Table 3. Clinical characteristics of patients with laryngeal cancer.

Study Group	N = 44 (100%)
Tumor location:
Glottis	33 (75.0%)
Epiglottis	11 (25.0%)
Tumor:
T1	11 (25%)
T2	17 (38.7%)
T3	13 (29.5%)
T4a	3 (6.8%)
Node:
N0	25 (56.8%)
N1	5 (11.3%)
N2a	1 (2.3%)
N2b	7 (15.9%)
N2c	5 (11.4%)
N3a	1 (2.3%)
M0	44 (100.0%)
Stage:
AND	11 (25.0%)
II	9 (20.4%)
III	10 (22.8%)
Iva	5 (11.4%)
IVb	9 (20.4%)
Treatment *:
Surgery	20 (45.5%)
Radiotherapy	40 (90.9%)
Chemotherapy	17 (38.6%)
Only surgery	3 (6.8%)
Surgery + radiotherapy	8 (18.2%)
Only radiotherapy	21 (47.8%)
Surgery + radiotherapy + chemotherapy	6 (13.6%)
Radiotherapy + chemotherapy	6 (13.6%)

* Multiple choice question, percentages do not add up to 100.

.

5.4. Analysis of Laboratory Parameters between the Study Group and the Control Group

Patients in the study group had statistically significantly lower hemoglobin levels and increased leukocyte levels. The APTT time was prolonged compared to the control group, but it was within the normal range.
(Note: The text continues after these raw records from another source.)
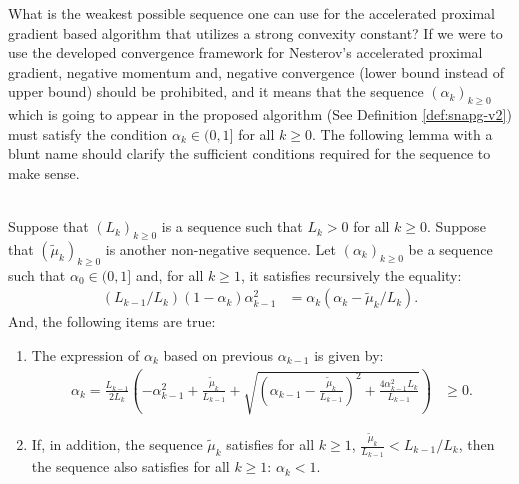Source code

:\documentclass[12pt]{article}
\begin{document}
        What is the weakest possible sequence one can use for the accelerated proximal gradient based algorithm that utilizes a strong convexity constant? 
        If we were to use the developed convergence framework for Nesterov's accelerated proximal gradient, negative momentum and, negative convergence (lower bound instead of upper bound) should be prohibited, and it means that the sequence $(\alpha_k)_{k \ge 0}$ which is going to appear in the proposed algorithm (See Definition \ref{def:snapg-v2}) must satisfy the condition $\alpha_k \in (0, 1]$ for all $k \ge 0$. 
        The following lemma with a blunt name should clarify the sufficient conditions required for the sequence to make sense. 
        \begin{lemma}\;\label{lemma:snapg-v2-seq-range}\\
            Suppose that $(L_k)_{k \ge 0}$ is a sequence such that $L_k > 0$ for all $k \ge 0$. 
            Suppose that $(\tilde\mu_k)_{k\ge 0}$ is another non-negative sequence. 
            Let $(\alpha_k)_{k \ge 0}$ be a sequence such that $\alpha_0 \in (0, 1]$ and, for all $k \ge 1$, it satisfies recursively the equality: 
            \begin{align*}
                (L_{k - 1}/L_k)(1 - \alpha_{k})\alpha_{k - 1}^2 
                &= \alpha_{k}\left(\alpha_{k} - \tilde \mu_k/L_k\right). 
            \end{align*}
            And, the following items are true: 
            \begin{enumerate}
                \item The expression of $\alpha_k$ based on previous $\alpha_{k - 1}$ is given by: 
                \begin{align*}
                    \alpha_k = \frac{L_{k - 1}}{2L_k} \left(
                        - \alpha_{k - 1}^2 + \frac{\tilde\mu_k}{L_{k - 1}}
                        + \sqrt{
                            \left(
                                \alpha_{k - 1} - \frac{\tilde\mu_k}{L_{k - 1}}
                            \right)^2
                            + \frac{4\alpha_{k - 1}^2L_k}{L_{k - 1}}
                        }
                    \right) &\ge 0. 
                \end{align*}
                \item If, in addition, the sequence $\tilde \mu_k$ satisfies for all $k \ge 1$, $\frac{\tilde \mu_k}{L_{k - 1}} < L_{k - 1}/ L_k$, then the sequence also satisfies for all $k \ge 1$: $\alpha_k < 1$. 
            \end{enumerate}
        \end{lemma}
\end{document}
Similarly, the INR level was statistically significantly higher in the study group compared to the control group. The total protein level was significantly reduced in the group of patients with laryngeal cancer compared to patients from the control group. CRP protein was significantly elevated compared to the control group and slightly exceeded the accepted norm (range 5.9–25.9). The levels of total cholesterol, LDL, HDL and triglycerides were significantly reduced in the study group, as well as iron levels. The TSH level in the study group was within the normal range, but was statistically significantly lower than the level of the control group. These results are presented in

Table 4. Clinical characteristics of patients in the study group.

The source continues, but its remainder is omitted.